Marketing sales enam emiten properti sepanjang kuartal I 2015 memang masih mencatatkan pertumbuhan rata-rata sebesar 61% jika dibanding dengan periode yang sama tahun sebelumnya. Namun, rata-rata realisasi target marketing sales baru sekitar 19,8% atau masih di bawah angka wajar sebesar 25%.
Kendati masih tumbuh, hanya terdapat dua emiten yang mencapai target marketing sales yakni PT Pakuwon Jati Tbk (PWON) dengan realisasi 35% dan PT Modernland Realty Tbk (MDLN) dengan realisasi 27%. Keduanya, juga mencatat pertumbuhan terbesar secara year on year (yoy) di mana MDLN tumbuh 206% dan PWON tumbuh 105%.
Thendra Chrisnanda, analis BNI Securitas mengatakan, secara garis besar penjualan sektor properti mengalami masih mengalami tantangan sepanjang kuartal I 2015. Namun, secara rata-rata marketing sales masih tercatat tumbuh lantaran ada beberapa emiten yang melakukan aksi korporasi dan sebagian hanya tampak pada pengakuan administrasi saja. “Kalau penjualan langsung ke konsumen masih melambat,” kata Thendra pada KONTAN, Senin (13/4).
MDLN misalnya, kata Thendra, tumbuh bukan karena penjualan langsung proyek propertinya tetapi karena disokong oleh aksi korporasi melalui penjualan lahan ke investor strategis.

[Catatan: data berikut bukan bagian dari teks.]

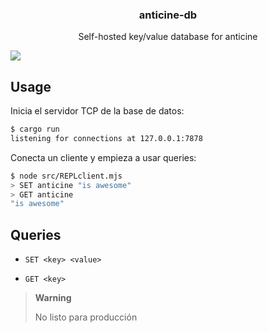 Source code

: <p align="center">
  <h3 align="center">
      anticine-db
  </h3>
  <p align="center">
    Self-hosted key/value database for <a src="https://github.com/GNUfamilia-fisi/anticine">anticine</a>
  </p>
</p>

<img src="https://raw.githubusercontent.com/GNUfamilia-fisi/anticine/main/media/Anticine.png" />

## Usage

Inicia el servidor TCP de la base de datos:

```bash
$ cargo run
listening for connections at 127.0.0.1:7878
```

Conecta un cliente y empieza a usar queries:

```bash
$ node src/REPLclient.mjs
> SET anticine "is awesome"
> GET anticine
"is awesome"
```

## Queries

- `SET <key> <value>`

- `GET <key>`

> **Warning**
>
> No listo para producción
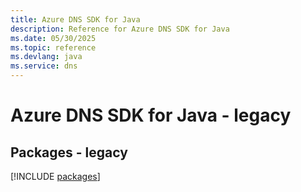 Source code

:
 ```yaml
---
title: Azure DNS SDK for Java
description: Reference for Azure DNS SDK for Java
ms.date: 05/30/2025
ms.topic: reference
ms.devlang: java
ms.service: dns
---
```

# Azure DNS SDK for Java - legacy
## Packages - legacy
[!INCLUDE [packages](dns-index.md)] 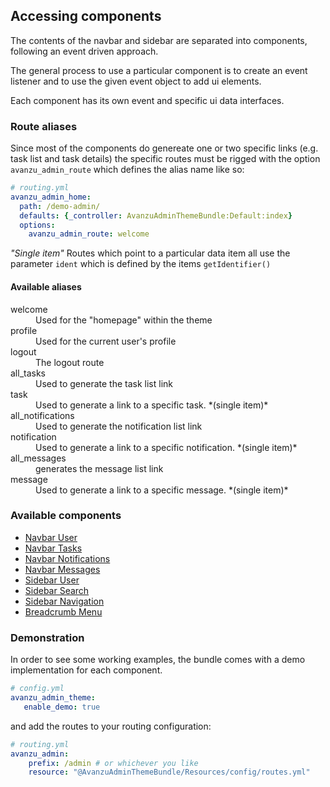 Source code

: ## Accessing components
The contents of the navbar and sidebar are separated into components, following an event driven approach.

The general process to use a particular component is to create an event listener and to use the given event object to add ui elements.

Each component has its own event and specific ui data interfaces.

### Route aliases
Since most of the components do genereate one or two specific links (e.g. task list and task details) the specific routes must be rigged with the option `avanzu_admin_route` which defines the alias name like so: 

```yaml
# routing.yml
avanzu_admin_home:
  path: /demo-admin/
  defaults: {_controller: AvanzuAdminThemeBundle:Default:index}
  options:
    avanzu_admin_route: welcome
```
_"Single item"_ Routes which point to a particular data item all use the parameter `ident` which is defined by the items `getIdentifier()`

#### Available aliases
<dl>
<dt>welcome
<dd>Used for the "homepage" within the theme
<dt>profile
<dd>Used for the current user's profile
<dt>logout
<dd>The logout route
<dt>all_tasks
<dd>Used to generate the task list link
<dt>task 
<dd>Used to generate a link to a specific task. *(single item)*
<dt>all_notifications
<dd>Used to generate the notification list link
<dt>notification
<dd>Used to generate a link to a specific notification. *(single item)*
<dt>all_messages
<dd>generates the message list link 
<dt>message
<dd>Used to generate a link to a specific message. *(single item)*
</dl>


### Available components

* [Navbar User](navbar_user.md)
* [Navbar Tasks](navbar_tasks.md)
* [Navbar Notifications](navbar_notifications.md)
* [Navbar Messages](navbar_messages.md)
* [Sidebar User](sidebar_user.md)
* [Sidebar Search](sidebar_search.md)
* [Sidebar Navigation](sidebar_navigation.md)
* [Breadcrumb Menu](breadcrumbs.md)

### Demonstration

In order to see some working examples, the bundle comes with a demo implementation for each component. 

 ```yaml
# config.yml
avanzu_admin_theme:
    enable_demo: true
```
and add the routes to your routing configuration: 

```yaml
# routing.yml
avanzu_admin:
    prefix: /admin # or whichever you like 
    resource: "@AvanzuAdminThemeBundle/Resources/config/routes.yml"
```
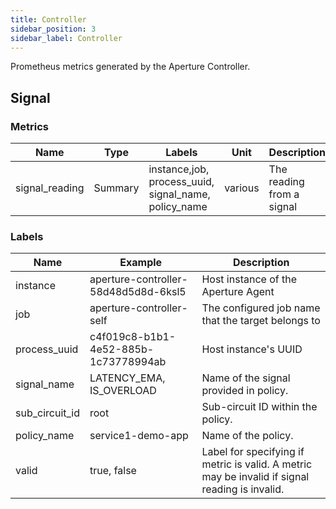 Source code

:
 ```yaml
---
title: Controller
sidebar_position: 3
sidebar_label: Controller
---
```


Prometheus metrics generated by the Aperture Controller.

## Signal

### Metrics

<!-- vale off -->

| Name           | Type    | Labels                                               | Unit    | Description               |
| -------------- | ------- | ---------------------------------------------------- | ------- | ------------------------- |
| signal_reading | Summary | instance,job, process_uuid, signal_name, policy_name | various | The reading from a signal |

<!-- vale on -->

### Labels

<!-- vale off -->

| Name           | Example                              | Description                                                                                    |
| -------------- | ------------------------------------ | ---------------------------------------------------------------------------------------------- |
| instance       | aperture-controller-58d48d5d8d-6ksl5 | Host instance of the Aperture Agent                                                            |
| job            | aperture-controller-self             | The configured job name that the target belongs to                                             |
| process_uuid   | c4f019c8-b1b1-4e52-885b-1c73778994ab | Host instance's UUID                                                                           |
| signal_name    | LATENCY_EMA, IS_OVERLOAD             | Name of the signal provided in policy.                                                         |
| sub_circuit_id | root                                 | Sub-circuit ID within the policy.                                                              |
| policy_name    | service1-demo-app                    | Name of the policy.                                                                            |
| valid          | true, false                          | Label for specifying if metric is valid. A metric may be invalid if signal reading is invalid. |

<!-- vale on -->
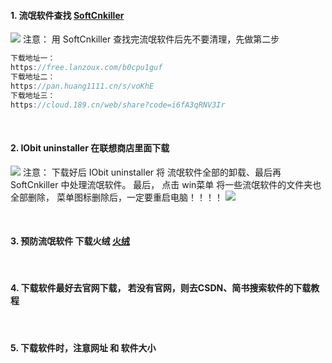 #### 1. 流氓软件查找  [SoftCnkiller](https://blog.csdn.net/hfhbutn/article/details/104799162)
![](https://img2020.cnblogs.com/blog/2113686/202111/2113686-20211118114222784-2146692823.png)
注意： 用 SoftCnkiller 查找完流氓软件后先不要清理，先做第二步
```js
下载地址一：
https://free.lanzoux.com/b0cpu1guf
下载地址二：
https://pan.huang1111.cn/s/voKhE
下载地址三：
https://cloud.189.cn/web/share?code=i6fA3qRNV3Ir
```

<br />

#### 2. IObit uninstaller  在联想商店里面下载
![](https://img2020.cnblogs.com/blog/2113686/202111/2113686-20211118115203871-910734306.png)
注意： 下载好后 IObit uninstaller  将 流氓软件全部的卸载、最后再 SoftCnkiller 中处理流氓软件。
最后， 点击 win菜单 将一些流氓软件的文件夹也全部删除， 菜单图标删除后，一定要重启电脑！！！！
![](https://img2020.cnblogs.com/blog/2113686/202111/2113686-20211118115214228-2070388157.png)

<br />

#### 3. 预防流氓软件  下载火绒 [火绒](https://www.huorong.cn/)

<br />

#### 4. 下载软件最好去官网下载， 若没有官网，则去CSDN、简书搜索软件的下载教程

<br />

#### 5. 下载软件时，注意网址 和 软件大小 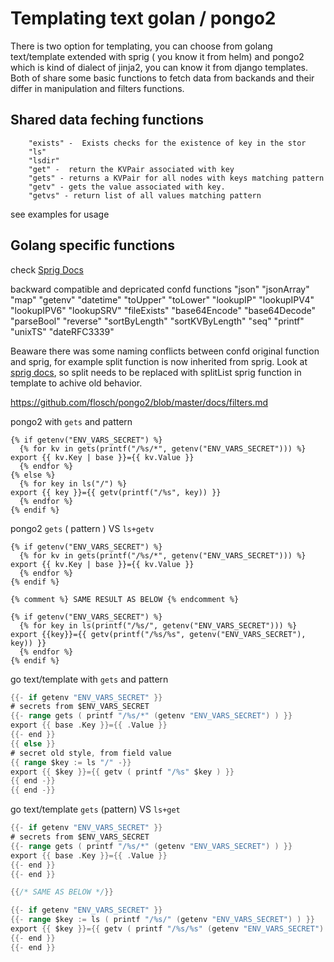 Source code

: 
# Templating text golan / pongo2

There is two option for templating, you can choose from golang text/template extended with sprig ( you know it from helm) and pongo2 which is kind of dialect of jinja2, you can know it from django templates. Both of share some basic functions to fetch data from backands and their differ in manipulation and filters functions.

## Shared data feching functions

		"exists" -  Exists checks for the existence of key in the stor
		"ls"
		"lsdir"
		"get" -  return the KVPair associated with key
		"gets" - returns a KVPair for all nodes with keys matching pattern
		"getv" - gets the value associated with key.
		"getvs" - return list of all values matching pattern

see examples for usage

## Golang specific functions

check [Sprig Docs](http://masterminds.github.io/sprig/)

backward compatible and depricated confd functions
        "json"
        "jsonArray"
        "map"
        "getenv"
        "datetime"
        "toUpper"
        "toLower"
        "lookupIP"
        "lookupIPV4"
        "lookupIPV6"
        "lookupSRV"
        "fileExists"
        "base64Encode"
        "base64Decode"
        "parseBool"
        "reverse"
        "sortByLength"
        "sortKVByLength"
        "seq"
        "printf"
        "unixTS"
        "dateRFC3339"

Beaware there was some naming conflicts between confd original function and sprig, for example split function is now inherited from sprig. Look at [sprig docs](http://masterminds.github.io/sprig/string_slice.html#splitlist-and-split), so split needs to be replaced with splitList sprig function in template to achive old behavior.



https://github.com/flosch/pongo2/blob/master/docs/filters.md

pongo2 with `gets` and pattern
```jinja
{% if getenv("ENV_VARS_SECRET") %}
  {% for kv in gets(printf("/%s/*", getenv("ENV_VARS_SECRET"))) %}
export {{ kv.Key | base }}={{ kv.Value }}
  {% endfor %}
{% else %}
  {% for key in ls("/") %}
export {{ key }}={{ getv(printf("/%s", key)) }}
  {% endfor %}
{% endif %}
```

pongo2 `gets` ( pattern ) VS `ls+getv`
```jinja
{% if getenv("ENV_VARS_SECRET") %}
  {% for kv in gets(printf("/%s/*", getenv("ENV_VARS_SECRET"))) %}
export {{ kv.Key | base }}={{ kv.Value }}
  {% endfor %}
{% endif %}

{% comment %} SAME RESULT AS BELOW {% endcomment %}

{% if getenv("ENV_VARS_SECRET") %}
  {% for key in ls(printf("/%s/", getenv("ENV_VARS_SECRET"))) %}
export {{key}}={{ getv(printf("/%s/%s", getenv("ENV_VARS_SECRET"), key)) }}
  {% endfor %}
{% endif %}

```

go text/template with `gets` and pattern
```go
{{- if getenv "ENV_VARS_SECRET" }}
# secrets from $ENV_VARS_SECRET
{{- range gets ( printf "/%s/*" (getenv "ENV_VARS_SECRET") ) }}
export {{ base .Key }}={{ .Value }}
{{- end }}
{{ else }}
# secret old style, from field value
{{ range $key := ls "/" -}}
export {{ $key }}={{ getv ( printf "/%s" $key ) }}
{{ end -}}
{{ end -}}
```


go text/template `gets` (pattern) VS `ls+get`
```go
{{- if getenv "ENV_VARS_SECRET" }}
# secrets from $ENV_VARS_SECRET
{{- range gets ( printf "/%s/*" (getenv "ENV_VARS_SECRET") ) }}
export {{ base .Key }}={{ .Value }}
{{- end }}
{{- end }}

{{/* SAME AS BELOW */}}

{{- if getenv "ENV_VARS_SECRET" }}
{{- range $key := ls ( printf "/%s/" (getenv "ENV_VARS_SECRET") ) }}
export {{ $key }}={{ getv ( printf "/%s/%s" (getenv "ENV_VARS_SECRET") $key ) }}
{{- end }}
{{- end }}
```
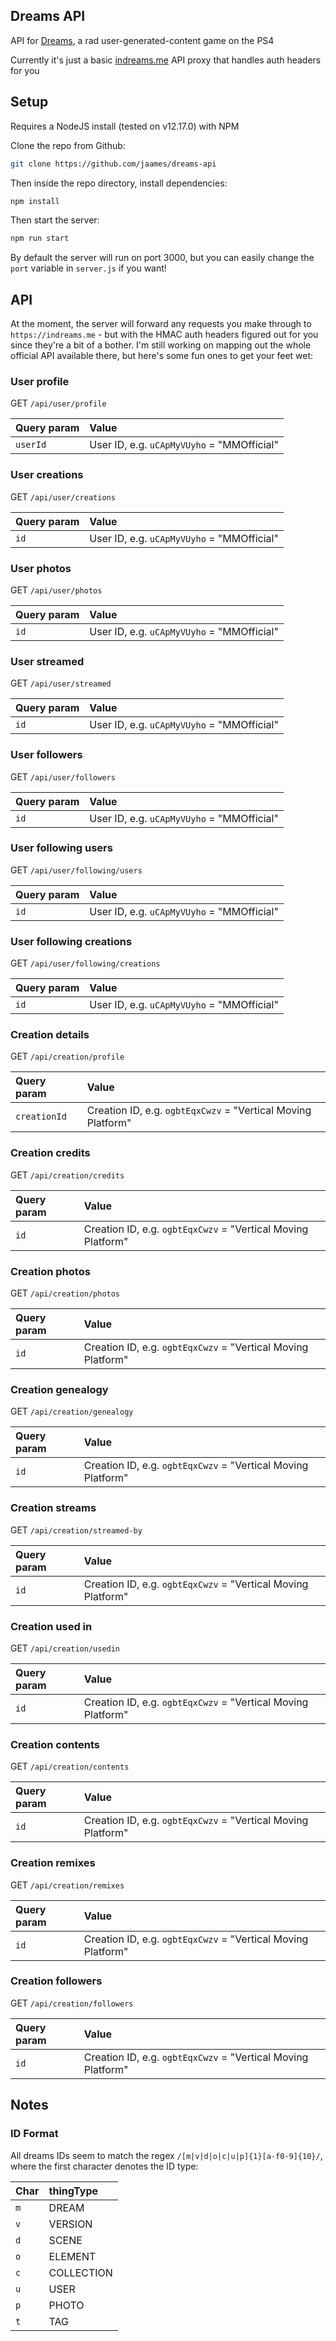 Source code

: ## Dreams API

API for [Dreams](https://www.playstation.com/en-gb/games/dreams-ps4/), a rad user-generated-content game on the PS4

Currently it's just a basic [indreams.me](https://indreams.me/) API proxy that handles auth headers for you

## Setup

Requires a NodeJS install (tested on v12.17.0) with NPM

Clone the repo from Github:

```bash
git clone https://github.com/jaames/dreams-api
```

Then inside the repo directory, install dependencies:

```bash
npm install
```

Then start the server:

```bash
npm run start
```

By default the server will run on port 3000, but you can easily change the `port` variable in `server.js` if you want!

## API

At the moment, the server will forward any requests you make through to `https://indreams.me` - but with the HMAC auth headers figured out for you since they're a bit of a bother. I'm still working on mapping out the whole official API available there, but here's some fun ones to get your feet wet:

### User profile

GET `/api/user/profile`

| Query param | Value |
|:-|:-|
| `userId` | User ID, e.g. `uCApMyVUyho` = "MMOfficial" |

### User creations

GET `/api/user/creations`

| Query param | Value |
|:-|:-|
| `id` | User ID, e.g. `uCApMyVUyho` = "MMOfficial" |

### User photos

GET `/api/user/photos`

| Query param | Value |
|:-|:-|
| `id` | User ID, e.g. `uCApMyVUyho` = "MMOfficial" |

### User streamed

GET `/api/user/streamed`

| Query param | Value |
|:-|:-|
| `id` | User ID, e.g. `uCApMyVUyho` = "MMOfficial" |

### User followers

GET `/api/user/followers`

| Query param | Value |
|:-|:-|
| `id` | User ID, e.g. `uCApMyVUyho` = "MMOfficial" |

### User following users

GET `/api/user/following/users`

| Query param | Value |
|:-|:-|
| `id` | User ID, e.g. `uCApMyVUyho` = "MMOfficial" |

### User following creations

GET `/api/user/following/creations`

| Query param | Value |
|:-|:-|
| `id` | User ID, e.g. `uCApMyVUyho` = "MMOfficial" |

### Creation details

GET `/api/creation/profile`

| Query param | Value |
|:-|:-|
| `creationId` | Creation ID, e.g. `ogbtEqxCwzv` = "Vertical Moving Platform" |

### Creation credits

GET `/api/creation/credits`

| Query param | Value |
|:-|:-|
| `id` | Creation ID, e.g. `ogbtEqxCwzv` = "Vertical Moving Platform" |

### Creation photos

GET `/api/creation/photos`

| Query param | Value |
|:-|:-|
| `id` | Creation ID, e.g. `ogbtEqxCwzv` = "Vertical Moving Platform" |

### Creation genealogy

GET `/api/creation/genealogy`

| Query param | Value |
|:-|:-|
| `id` | Creation ID, e.g. `ogbtEqxCwzv` = "Vertical Moving Platform" |

### Creation streams

GET `/api/creation/streamed-by`

| Query param | Value |
|:-|:-|
| `id` | Creation ID, e.g. `ogbtEqxCwzv` = "Vertical Moving Platform" |

### Creation used in

GET `/api/creation/usedin`

| Query param | Value |
|:-|:-|
| `id` | Creation ID, e.g. `ogbtEqxCwzv` = "Vertical Moving Platform" |

### Creation contents

GET `/api/creation/contents`

| Query param | Value |
|:-|:-|
| `id` | Creation ID, e.g. `ogbtEqxCwzv` = "Vertical Moving Platform" |

### Creation remixes

GET `/api/creation/remixes`

| Query param | Value |
|:-|:-|
| `id` | Creation ID, e.g. `ogbtEqxCwzv` = "Vertical Moving Platform" |

### Creation followers

GET `/api/creation/followers`

| Query param | Value |
|:-|:-|
| `id` | Creation ID, e.g. `ogbtEqxCwzv` = "Vertical Moving Platform" |

## Notes

### ID Format

All dreams IDs seem to match the regex `/[m|v|d|o|c|u|p]{1}[a-f0-9]{10}/`, where the first character denotes the ID type:

| Char | thingType |
|:-|:-|
| `m` | DREAM |
| `v` | VERSION |
| `d` | SCENE |
| `o` | ELEMENT |
| `c` | COLLECTION |
| `u` | USER |
| `p` | PHOTO |
| `t` | TAG |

Sedangkan PT Summarecon Agung Tbk (SMRA) tumbuh hanya pada pencatatan administrasi saja karena adanya carry over marketing sales tahun sebelumnya.
Menurutnya, hanya PWON yang benar-benar mencatatkan pertumbuhan karena memang proyek rumah tapak yang dikembangkan perseroan di Surabaya masih memiliki prospek cerah. “Permintaan properti untuk landed house di Surabaya masih cukup tinggi,” kata Thendra.
Oleh karenanya, Thendra bilang penjualan properti kuartal pertama ini masih mengalami perlambatan. Penyebabnya, ekspektasi pengusaha terhadap pemerintah tidak terealisasi terutama terkait pembebasan lahan.
Harusnya aturan pembebasan lahan sudah bisa ditetapkan dengan maksimal namun realisasinya masih jauh dari harapan dan ada kontroversi perihal kebijakan pemerintahan sebelumnya dengan pemerintah saat ini.
Contohnya, kata Thendra, terkait dengan perizinan reklamasi di pantai utara Jakarta yang sudah dikantongi DILD dan APLN pada pemerintahan sebelumnya. Seharusnya proyek tersebut sudah bisa berjalan namun dimentahkan oleh kementerian Kelautan dan Lingkungan Hidup di era pemerintahan baru ini.
Selain itu, kebijakan penerimaan pajak dari properti juga menjadi penyebab perlambatan. Rencana pemerintah menerapkan PPnBM pada rumah mulai harga Rp 2 miliar, residential di atas 400 m2 dan apartemen mulai seluas 150 m2 membuat investor properti menahan diri. “Sedangkan bagi pembeli untuk tujuan digunakan menunda keinginan pembelian karena data beli yang turun,” jelasnya.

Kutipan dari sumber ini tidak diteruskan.